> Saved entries
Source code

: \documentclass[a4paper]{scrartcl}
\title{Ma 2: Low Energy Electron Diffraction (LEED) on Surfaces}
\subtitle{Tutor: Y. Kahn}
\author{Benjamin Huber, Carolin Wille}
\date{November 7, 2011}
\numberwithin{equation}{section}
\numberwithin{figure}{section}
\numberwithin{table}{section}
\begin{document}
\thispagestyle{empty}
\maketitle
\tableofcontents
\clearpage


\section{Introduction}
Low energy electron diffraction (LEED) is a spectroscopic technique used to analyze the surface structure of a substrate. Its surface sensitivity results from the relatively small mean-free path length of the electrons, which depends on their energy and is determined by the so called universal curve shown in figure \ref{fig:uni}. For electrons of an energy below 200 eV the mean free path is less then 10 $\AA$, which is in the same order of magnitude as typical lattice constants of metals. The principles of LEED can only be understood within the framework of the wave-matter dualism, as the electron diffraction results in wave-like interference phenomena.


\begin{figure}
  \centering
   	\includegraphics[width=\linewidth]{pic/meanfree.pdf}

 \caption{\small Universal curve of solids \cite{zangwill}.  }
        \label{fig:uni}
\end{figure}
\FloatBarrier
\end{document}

> THE PROBLEM
Your task is to repeat the data exactly, with nothing left out.

> SOLUTION TO THIS TASK
Source code

: \documentclass[a4paper]{scrartcl}
\title{Ma 2: Low Energy Electron Diffraction (LEED) on Surfaces}
\subtitle{Tutor: Y. Kahn}
\author{Benjamin Huber, Carolin Wille}
\date{November 7, 2011}
\numberwithin{equation}{section}
\numberwithin{figure}{section}
\numberwithin{table}{section}
\begin{document}
\thispagestyle{empty}
\maketitle
\tableofcontents
\clearpage


\section{Introduction}
Low energy electron diffraction (LEED) is a spectroscopic technique used to analyze the surface structure of a substrate. Its surface sensitivity results from the relatively small mean-free path length of the electrons, which depends on their energy and is determined by the so called universal curve shown in figure \ref{fig:uni}. For electrons of an energy below 200 eV the mean free path is less then 10 $\AA$, which is in the same order of magnitude as typical lattice constants of metals. The principles of LEED can only be understood within the framework of the wave-matter dualism, as the electron diffraction results in wave-like interference phenomena.


\begin{figure}
  \centering
   	\includegraphics[width=\linewidth]{pic/meanfree.pdf}

 \caption{\small Universal curve of solids \cite{zangwill}.  }
        \label{fig:uni}
\end{figure}
\FloatBarrier
\end{document}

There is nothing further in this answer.